(Given records):
- Opening Delimiter -
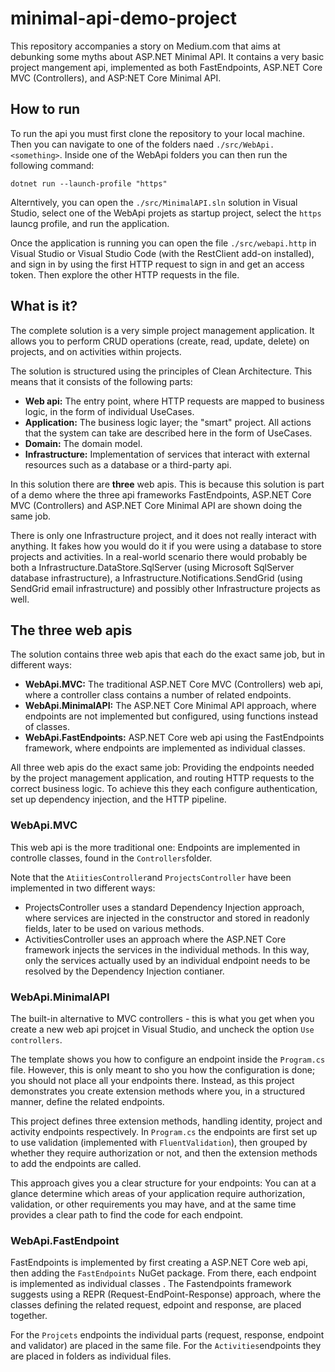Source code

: # minimal-api-demo-project

This repository accompanies a story on Medium.com that aims at debunking some myths about ASP.NET Minimal API. It contains a very basic project mangement api, implemented as both FastEndpoints, ASP.NET Core MVC (Controllers), and ASP:NET Core Minimal API.

## How to run

To run the api you must first clone the repository to your local machine. Then you can navigate to one of the folders naed `./src/WebApi.<something>`. Inside one of the WebApi folders you can then run the following command:
```
dotnet run --launch-profile "https"
```
Alterntively, you can open the `./src/MinimalAPI.sln` solution in Visual Studio, select one of the WebApi projets as startup project, select the `https` launcg profile, and run the application.

Once the application is running you can open the file `./src/webapi.http` in Visual Studio or Visual Studio Code (with the RestClient add-on installed), and sign in by using the first HTTP request to sign in and get an access token. Then explore the other HTTP requests in the file.

## What is it?

The complete solution is a very simple project management application. It allows you to perform CRUD operations (create, read, update, delete) on projects, and on activities within projects.

The solution is structured using the principles of Clean Architecture. This means that it consists of the following parts:

- **Web api:** The entry point, where HTTP requests are mapped to business logic, in the form of individual UseCases.
- **Application:** The business logic layer; the "smart" project. All actions that the system can take are described here in the form of UseCases.
- **Domain:** The domain model.
- **Infrastructure:** Implementation of services that interact with external resources such as a database or a third-party api.

In this solution there are **three** web apis. This is because this solution is part of a demo where the three api frameworks FastEndpoints, ASP.NET Core MVC (Controllers) and ASP.NET Core Minimal API are shown doing the same job.

There is only one Infrastructure project, and it does not really interact with anything. It fakes how you would do it if you were using a database to store projects and activities. In a real-world scenario there would probably be both a Infrastructure.DataStore.SqlServer (using Microsoft SqlServer database infrastructure), a Infrastructure.Notifications.SendGrid (using SendGrid email infrastructure) and possibly other Infrastructure projects as well.

## The three web apis

The solution contains three web apis that each do the exact same job, but in different ways:

- **WebApi.MVC:** The traditional ASP.NET Core MVC (Controllers) web api, where a controller class contains a number of related endpoints.
- **WebApi.MinimalAPI:** The ASP.NET Core Minimal API approach, where endpoints are not implemented but configured, using functions instead of classes.
- **WebApi.FastEndpoints:** ASP.NET Core web api using the FastEndpoints framework, where endpoints are implemented as individual classes.

All three web apis do the exact same job: Providing the endpoints needed by the project management application, and routing HTTP requests to the correct business logic. To achieve this they each configure authentication, set up dependency injection, and the HTTP pipeline.

### WebApi.MVC

This web api is the more traditional one: Endpoints are implemented in controlle classes, found in the `Controllers`folder.

Note that the `AtiitiesController`and `ProjectsController` have been implemented in two different ways: 

- ProjectsController uses a standard Dependency Injection approach, where services are injected in the constructor and stored in readonly fields, later to be used on various methods.
- ActivitiesController uses an approach where the ASP.NET Core framework injects the services in the individual methods. In this way, only the services actually used by an individual endpoint needs to be resolved by the Dependency Injection contianer.

### WebApi.MinimalAPI

The built-in alternative to MVC controllers - this is what you get when you create a new web api projcet in Visual Studio, and uncheck the option `Use controllers`.

The template shows you how to configure an endpoint inside the `Program.cs` file. However, this is only meant to sho you how the configuration is done; you should not place all your endpoints there. Instead, as this project demonstrates you create extension methods where you, in a structured manner, define the related endpoints.

This project defines three extension methods, handling identity, project and activity endpoints respectively. In `Program.cs` the endpoints are first set up to use validation (implemented with `FluentValidation`), then grouped by whether they require authorization or not, and then the extension methods to add the endpoints are called.

This approach gives you a clear structure for your endpoints: You can at a glance determine which areas of your application require authorization, validation, or other requirements you may have, and at the same time provides a clear path to find the code for each endpoint.

### WebApi.FastEndpoint

FastEndpoints is implemented by first creating a ASP.NET Core web api, then adding the `FastEndpoints` NuGet package. From there, each endpoint is implemented as individual classes . The Fastendpoints framework suggests using a REPR (Request-EndPoint-Response) approach, where the classes defining the related request, edpoint and response, are placed together.

For the `Projcets` endpoints the individual parts (request, response, endpoint and validator) are placed in the same file. For the `Activities`endpoints they are placed in folders as individual files.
- Closing Delimiter -
(Problem): Would you filter the entries above and keep each line that has the word "both"?

(Result of this exercise):
This repository accompanies a story on Medium.com that aims at debunking some myths about ASP.NET Minimal API. It contains a very basic project mangement api, implemented as both FastEndpoints, ASP.NET Core MVC (Controllers), and ASP:NET Core Minimal API.
There is only one Infrastructure project, and it does not really interact with anything. It fakes how you would do it if you were using a database to store projects and activities. In a real-world scenario there would probably be both a Infrastructure.DataStore.SqlServer (using Microsoft SqlServer database infrastructure), a Infrastructure.Notifications.SendGrid (using SendGrid email infrastructure) and possibly other Infrastructure projects as well.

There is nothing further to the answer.